Born Melbourne, Australia 1922
Ray Crooke is well known for his paintings of the people and landscapes of tropical Queensland and the Pacific, as well as sparse, dry landscapes of the Australian outback.
His experiences of Cape York Peninsula, Thursday Island, Borneo, Fiji, Tahiti and New Guinea inspired and influenced much of his work from the 1950s onwards. The daily activities and slow pace of island life, fecund foliage, swaying palms and shimmering oceans are common subjects for Crooke’s paintings. Waiting or Woman in a tropical interior (1982) is characteristic of Crooke’s style, featuring strong lines, simplified forms, blocks of colour and contrasting areas of light and shade.
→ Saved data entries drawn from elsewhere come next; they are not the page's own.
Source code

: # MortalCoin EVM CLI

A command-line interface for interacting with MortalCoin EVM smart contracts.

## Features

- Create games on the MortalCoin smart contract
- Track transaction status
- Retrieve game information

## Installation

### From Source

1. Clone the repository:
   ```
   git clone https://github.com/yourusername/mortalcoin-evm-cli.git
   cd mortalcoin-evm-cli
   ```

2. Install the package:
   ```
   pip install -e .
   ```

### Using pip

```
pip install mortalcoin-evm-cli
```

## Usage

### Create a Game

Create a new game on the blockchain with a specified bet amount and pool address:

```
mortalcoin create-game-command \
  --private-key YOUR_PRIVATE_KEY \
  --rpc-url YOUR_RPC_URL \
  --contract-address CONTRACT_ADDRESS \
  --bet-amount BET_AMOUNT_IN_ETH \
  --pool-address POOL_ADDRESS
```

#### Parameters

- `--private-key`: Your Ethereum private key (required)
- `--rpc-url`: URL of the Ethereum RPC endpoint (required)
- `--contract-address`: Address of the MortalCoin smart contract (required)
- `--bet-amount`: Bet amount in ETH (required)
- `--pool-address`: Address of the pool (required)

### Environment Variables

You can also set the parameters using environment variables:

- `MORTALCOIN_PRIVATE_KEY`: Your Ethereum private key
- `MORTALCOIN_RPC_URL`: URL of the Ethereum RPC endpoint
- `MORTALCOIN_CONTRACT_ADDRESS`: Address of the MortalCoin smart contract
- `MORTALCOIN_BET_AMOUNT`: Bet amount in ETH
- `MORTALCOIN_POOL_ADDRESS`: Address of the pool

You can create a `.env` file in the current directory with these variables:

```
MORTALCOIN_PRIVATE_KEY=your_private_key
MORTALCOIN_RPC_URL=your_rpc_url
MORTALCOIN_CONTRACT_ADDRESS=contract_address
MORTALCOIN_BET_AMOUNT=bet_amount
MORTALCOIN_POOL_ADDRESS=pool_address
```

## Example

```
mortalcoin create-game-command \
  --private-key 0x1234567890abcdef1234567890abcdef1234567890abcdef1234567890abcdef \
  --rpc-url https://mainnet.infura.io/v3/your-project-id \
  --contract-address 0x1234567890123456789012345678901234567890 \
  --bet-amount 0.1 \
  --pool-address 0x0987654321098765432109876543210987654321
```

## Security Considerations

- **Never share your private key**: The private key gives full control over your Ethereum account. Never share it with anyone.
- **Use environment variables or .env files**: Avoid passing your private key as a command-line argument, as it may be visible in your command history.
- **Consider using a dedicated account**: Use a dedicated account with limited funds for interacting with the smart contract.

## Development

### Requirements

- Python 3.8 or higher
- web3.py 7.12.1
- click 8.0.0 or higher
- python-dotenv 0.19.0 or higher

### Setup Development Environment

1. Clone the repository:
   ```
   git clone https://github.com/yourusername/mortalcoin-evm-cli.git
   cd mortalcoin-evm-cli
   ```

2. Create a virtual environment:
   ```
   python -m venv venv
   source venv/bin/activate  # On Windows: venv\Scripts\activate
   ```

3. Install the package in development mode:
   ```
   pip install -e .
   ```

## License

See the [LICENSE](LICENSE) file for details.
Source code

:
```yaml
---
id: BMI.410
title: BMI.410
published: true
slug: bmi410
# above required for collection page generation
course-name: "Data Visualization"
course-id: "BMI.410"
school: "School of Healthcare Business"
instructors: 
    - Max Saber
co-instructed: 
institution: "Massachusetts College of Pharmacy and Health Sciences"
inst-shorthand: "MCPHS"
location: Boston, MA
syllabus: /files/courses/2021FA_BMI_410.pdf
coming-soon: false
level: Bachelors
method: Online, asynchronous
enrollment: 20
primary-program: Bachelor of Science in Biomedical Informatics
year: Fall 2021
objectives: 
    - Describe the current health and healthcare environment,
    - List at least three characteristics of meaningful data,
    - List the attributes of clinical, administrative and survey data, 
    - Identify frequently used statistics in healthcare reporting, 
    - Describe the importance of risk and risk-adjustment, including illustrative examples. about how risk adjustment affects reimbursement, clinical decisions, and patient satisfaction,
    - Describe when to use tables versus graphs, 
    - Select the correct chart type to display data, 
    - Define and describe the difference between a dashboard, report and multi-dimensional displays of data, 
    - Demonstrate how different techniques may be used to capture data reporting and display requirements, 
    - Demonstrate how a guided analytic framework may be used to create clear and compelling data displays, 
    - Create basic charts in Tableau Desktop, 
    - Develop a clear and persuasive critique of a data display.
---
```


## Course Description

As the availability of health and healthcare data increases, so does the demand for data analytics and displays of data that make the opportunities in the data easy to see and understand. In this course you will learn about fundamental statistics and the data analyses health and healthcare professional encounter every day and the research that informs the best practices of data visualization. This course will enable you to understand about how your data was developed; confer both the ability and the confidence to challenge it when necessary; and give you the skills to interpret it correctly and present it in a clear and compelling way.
In 1963 Crooke was included in the important exhibition Australian Painting Today at the Tate Gallery, London which also toured Australia. In 1969 he won the Archibald Prize, in 1993 he was awarded a Medal of the Order of Australia and in 1996, an Honorary Doctorate from Griffith University, Brisbane. A national touring exhibition, North of Capricorn: The Art of Ray Crooke, was organised by the Perc Tucker Gallery, Townsville, in 1998, and a major retrospective of his work, Encounters with country: landscapes of Ray Crooke was developed by the Cairns Regional Gallery in 2006 which toured. His work is included in the collections of the National Gallery of Australia, all state galleries, Queensland University Art Museum, Newcastle Regional Gallery and the Vatican Collection of Modern Religious Art.